**Task to carry out:**
Write the lines below out exactly, dropping each picture.

**Material for this task:**
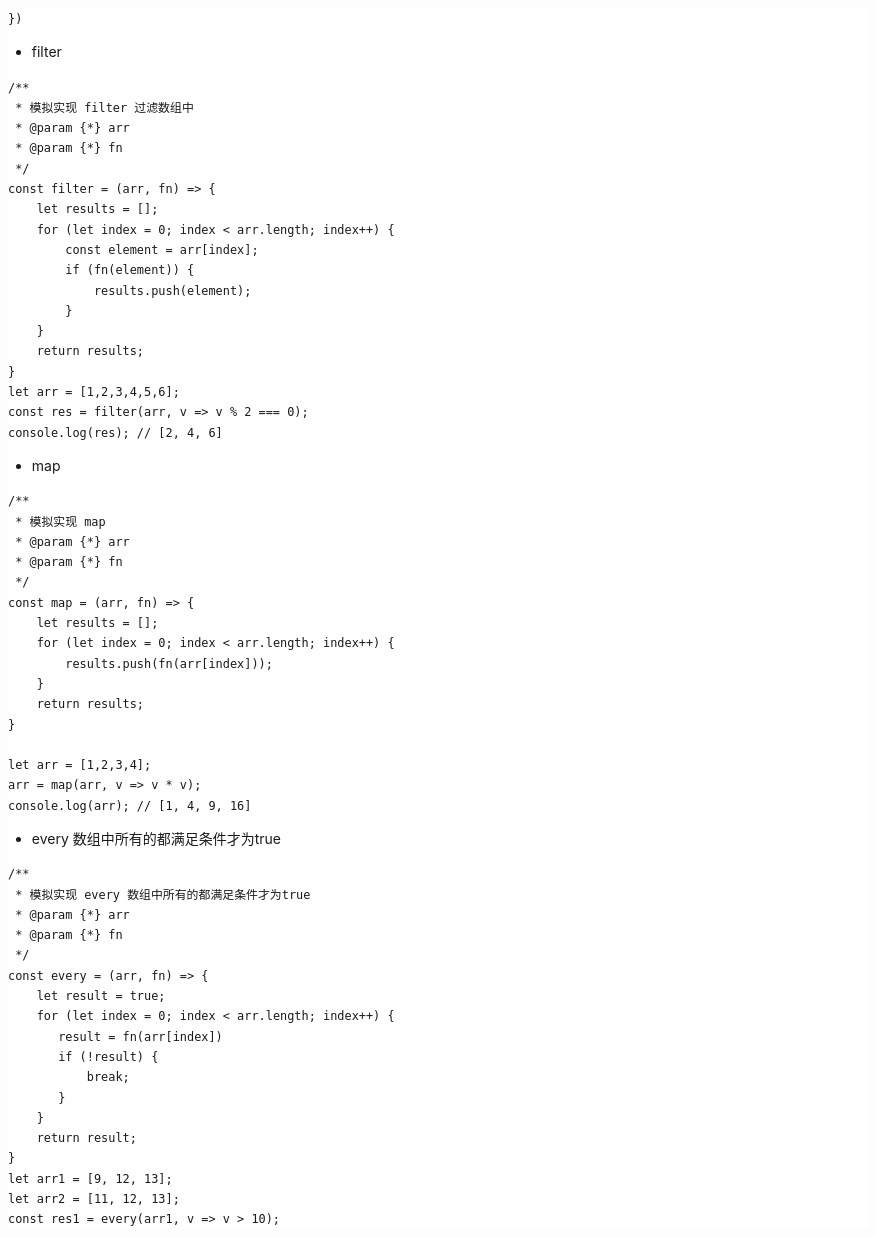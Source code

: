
 ```
})
```
* filter

```
/**
 * 模拟实现 filter 过滤数组中
 * @param {*} arr 
 * @param {*} fn 
 */
const filter = (arr, fn) => {
    let results = [];
    for (let index = 0; index < arr.length; index++) {
        const element = arr[index];
        if (fn(element)) {
            results.push(element); 
        }
    }
    return results;
}
let arr = [1,2,3,4,5,6];
const res = filter(arr, v => v % 2 === 0);
console.log(res); // [2, 4, 6]
```
* map

```
/**
 * 模拟实现 map 
 * @param {*} arr 
 * @param {*} fn 
 */
const map = (arr, fn) => {
    let results = [];
    for (let index = 0; index < arr.length; index++) {
        results.push(fn(arr[index]));
    }
    return results;
}

let arr = [1,2,3,4];
arr = map(arr, v => v * v);
console.log(arr); // [1, 4, 9, 16]
```
* every 数组中所有的都满足条件才为true

```
/**
 * 模拟实现 every 数组中所有的都满足条件才为true
 * @param {*} arr 
 * @param {*} fn 
 */
const every = (arr, fn) => {
    let result = true;
    for (let index = 0; index < arr.length; index++) {
       result = fn(arr[index])
       if (!result) {
           break;
       }
    }
    return result;
}
let arr1 = [9, 12, 13];
let arr2 = [11, 12, 13];
const res1 = every(arr1, v => v > 10);
```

**Response area:**
Source code

:
 ```
})
```
* filter

```
/**
 * 模拟实现 filter 过滤数组中
 * @param {*} arr 
 * @param {*} fn 
 */
const filter = (arr, fn) => {
    let results = [];
    for (let index = 0; index < arr.length; index++) {
        const element = arr[index];
        if (fn(element)) {
            results.push(element); 
        }
    }
    return results;
}
let arr = [1,2,3,4,5,6];
const res = filter(arr, v => v % 2 === 0);
console.log(res); // [2, 4, 6]
```
* map

```
/**
 * 模拟实现 map 
 * @param {*} arr 
 * @param {*} fn 
 */
const map = (arr, fn) => {
    let results = [];
    for (let index = 0; index < arr.length; index++) {
        results.push(fn(arr[index]));
    }
    return results;
}

let arr = [1,2,3,4];
arr = map(arr, v => v * v);
console.log(arr); // [1, 4, 9, 16]
```
* every 数组中所有的都满足条件才为true

```
/**
 * 模拟实现 every 数组中所有的都满足条件才为true
 * @param {*} arr 
 * @param {*} fn 
 */
const every = (arr, fn) => {
    let result = true;
    for (let index = 0; index < arr.length; index++) {
       result = fn(arr[index])
       if (!result) {
           break;
       }
    }
    return result;
}
let arr1 = [9, 12, 13];
let arr2 = [11, 12, 13];
const res1 = every(arr1, v => v > 10);
```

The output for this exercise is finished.